Darpan News Desk The Canadian Press, 22 May, 2015 10:42 AM
    The non-profit agency that operates Canada's blood donor clinics is shutting down four permanent sites and eliminating 16 mobile clinics across the country, saying the cutbacks are needed because Canadian Blood Services is collecting too much blood.
     
    Ian Mumford, the agency's chief supply chain officer, says advances in medicine have prompted Canada's hospitals to reduce their demand for blood products.
     
    The agency collected 870,000 units of blood last year, but it needs only 830,000 units this year, a 4.5 per cent drop.
     
    Four permanent clinics — in Ontario, British Columbia, Nova Scotia and Newfoundland and Labrador — will be closed as of June 1. The 16 mobile clinics will be sidelined by June 30.
     
    "We have more than enough capacity to collect the amount of blood that we need to meet the needs of hospitals," Mumford said in an interview from Ottawa. "However, it is expensive for us to operate more clinics than we actually need to have."
     
    Dr. Antonio Giulivi, head of hematology and transfusion medicine at The Ottawa Hospital, says less invasive surgical methods have reduced the need for blood transfusions.
     
    As an example, he cites robotic surgery techniques used on some prostate cancer patients. The surgery once required up to three units blood, but now surgeons can get by with only one unit.
     
    "It's a big change," Giulivi says. "This is a trend worldwide."
     
    As well, doctors are now less likely to ask for a transfusion if a patient's hemoglobin count is low unless they are displaying obvious symptoms.
     
    Giulivi says improved pre-surgery management has made it easier for doctors to increase red-blood-cell counts without the use of transfusions, and better drugs have been introduced to prevent blood loss during surgery.
     
    Some hospitals have made big strides in improving their blood supply management.

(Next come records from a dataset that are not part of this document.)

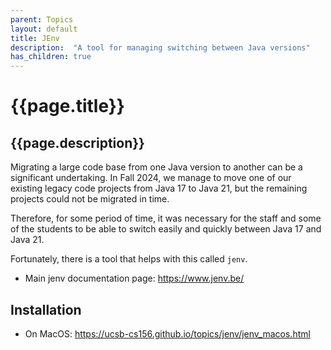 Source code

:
 ```yaml
---
parent: Topics
layout: default
title: JEnv
description:  "A tool for managing switching between Java versions"
has_children: true
---
```


# {{page.title}} 

## {{page.description}}

Migrating a large code base from one Java version to another can be a significant undertaking.  In Fall 2024, we manage to move one of our existing legacy code projects from Java 17 to Java 21,
but the remaining projects could not be migrated in time.

Therefore, for some period of time, it was necessary for the staff and some of the students to be able to switch easily and quickly between Java 17 and Java 21.

Fortunately, there is a tool that helps with this called `jenv`.

* Main jenv documentation page: <https://www.jenv.be/>

## Installation

* On MacOS: <https://ucsb-cs156.github.io/topics/jenv/jenv_macos.html>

Giulivi oversees a network of 16 hospitals that routinely share blood products to ensure little is wasted.
     
    Joe Kaiser, president of the Nova Scotia Union of Public and Private Employees, says Canadian Blood Services has told the union little about why it is closing its clinic in Cape Breton.
     
    "All we're asking is, be up front with us, talk with us about it," he says.
     
    Canadian Blood Services will continue to operate 36 permanent clinics and 909 mobile clinics across the country.
     
    Still, Mumford says he recognizes the closure of clinics in Sydney, N.S., Corner Brook, N.L., and  Prince George, B.C., will be painful. More than 40 part-time staff will lose their jobs and scores of volunteers and donors will be left with no clinic to go to.
     
    "If you're a blood donor, you're emotional about the gift you give," he says. "You recognize the very positive impact it has on another Canadian. You're literally saving their life."
     
    While the permanent clinic in Sarnia, Ont., will be replaced with a mobile clinic, Mumford says the other three permanent clinics are being shut down because they are too far from blood-processing centres in St. John's, N.L., Halifax and Vancouver.
     
    As for the 16 mobile clinics, Mumford says some were serving shrinking, remote communities, while others were located too close to other mobile operations.
     
    The closures will reduce the agency's costs by $2.9 million annually and will have no impact on patient care, Mumford says.
     
    The decisions to eliminate clinics may seem at odds with the fact that the agency reported a critical shortage of blood last fall when supplies reached a six-year low.
     
    However, Mumford says the temporary shortage was caused by conditions that were beyond the agency's control, pointing to low attendance at clinics during late summer.